Christian

Posted on Mar 24

Conditional Access Realism: Testing Real Sign-Ins to Understand Policy Gaps

#azure #security #conditionalaccess #identity

Your Conditional Access policy blocked risky logins last week. Working as designed.

But can you answer these questions?

Are your executives' travel logins being monitored?
Can you detect 10 failed password attempts in 2 minutes?
What happens when excluded users authenticate from unusual locations?

Conditional Access makes point-in-time decisions: Allow or Block. Binary. Conditional Access policies themselves do not aggregate events over time or detect patterns. While Entra ID provides risk detections (e.g., via Identity Protection), these are separate systems and not configurable at the CA policy level. It can't tell you if a user failed authentication 10 times in 2 minutes. It can't flag unusual behavior from users excluded from your policies.

We built a synthetic login-generator to simulate real-world authentication patterns. The generator intentionally models probabilistic attack behavior and temporal variance to mimic real-world authentication noise rather than uniform test traffic.

UK locations and international travel. Successful logins and deliberate brute force attacks. Business hours activity and out of hours authentications. Policy compliance and executive exclusions.

The result: CA enforced policy exactly as designed. But successful logins happened—some legitimate, some from excluded executives, some exhibiting patterns only visible through cross-event analysis.

We're testing how Conditional Access protects identities—and discovering where it needs help.

The Problem: Conditional Access's Blind Spots

Conditional Access excels at point-in-time decisions:

Is this IP address risky? Block.
Is the sign-in location outside the UK? Block access.

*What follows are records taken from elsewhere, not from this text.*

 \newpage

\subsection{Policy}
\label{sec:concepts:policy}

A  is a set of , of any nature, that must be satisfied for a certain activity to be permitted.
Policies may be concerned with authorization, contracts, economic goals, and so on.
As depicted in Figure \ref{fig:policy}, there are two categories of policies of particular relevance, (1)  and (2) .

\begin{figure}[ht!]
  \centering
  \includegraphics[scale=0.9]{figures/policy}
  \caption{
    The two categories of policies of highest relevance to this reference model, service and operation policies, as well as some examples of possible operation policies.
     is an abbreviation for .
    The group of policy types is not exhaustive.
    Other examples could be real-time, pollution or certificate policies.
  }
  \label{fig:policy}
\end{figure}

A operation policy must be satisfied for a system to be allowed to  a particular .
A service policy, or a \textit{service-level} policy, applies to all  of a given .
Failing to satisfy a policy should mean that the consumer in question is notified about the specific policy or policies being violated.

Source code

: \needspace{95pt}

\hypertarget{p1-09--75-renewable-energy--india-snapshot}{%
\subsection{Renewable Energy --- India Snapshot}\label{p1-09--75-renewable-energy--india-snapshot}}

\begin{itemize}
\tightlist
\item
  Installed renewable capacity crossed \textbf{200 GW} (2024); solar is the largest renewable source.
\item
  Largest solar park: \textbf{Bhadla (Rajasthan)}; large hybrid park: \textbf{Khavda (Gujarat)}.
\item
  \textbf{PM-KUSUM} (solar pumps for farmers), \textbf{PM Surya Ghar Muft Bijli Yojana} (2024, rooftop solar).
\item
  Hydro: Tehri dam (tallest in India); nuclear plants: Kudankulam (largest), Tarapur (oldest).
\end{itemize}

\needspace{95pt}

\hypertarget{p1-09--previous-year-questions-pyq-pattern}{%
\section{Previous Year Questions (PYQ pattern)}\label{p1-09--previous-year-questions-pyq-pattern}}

Every authentication request gets evaluated independently. Allow or deny. Binary.

What CA cannot detect:

Patterns over time: Five failed password attempts in 10 minutes? CA evaluates each attempt separately. No aggregation.
Behavioral anomalies: Finance manager who normally works 9-5 suddenly authenticating at 2 AM? CA doesn't track baselines.
Activity from excluded users: Executive excluded from geo-blocking logs in from Singapore at midnight? Policy doesn't apply—authentication succeeds with zero oversight. No Conditional Access enforcement or policy-driven detection
Distinction between policy blocks and authentication failures: User blocked by CA (wrong location, correct password) looks different from brute force attempt (wrong password, allowed location).

These aren't CA failures; they're architectural limitations. CA prevents threats at the door. It doesn't monitor patterns that develop across multiple authentication attempts.

To test these limitations, we built realistic authentication data.

Building the Authentication Event Generator

We built a Python script using MSAL (Microsoft Authentication Library) to generate realistic authentication events across hundreds of users. The script randomly selects users from a pool and generates logins with user credentials, it also tries the wrong password 10 times in 2 mins for 5 percent of users and I use a VPN app to simulate different geo-logins.

The Event Generation Strategy

Event Distribution:

Mix of successful and failed authentications
Geographic diversity:
- UK locations: Salford, Manchester, Islington
- Non-UK locations: New York, Zagreb, Qafsah, Karachi, Kyiv, etc
Temporal patterns: Business hours plus off-hours testing (late night, weekends)
Attack simulation: Concentrated bursts of rapid password failures (10 attempts per user in 2 minutes)

Why this distribution?: Real authentication traffic isn't uniform. Most activity happens during business hours from expected locations. Suspicious activity is the minority—but buried in normal traffic.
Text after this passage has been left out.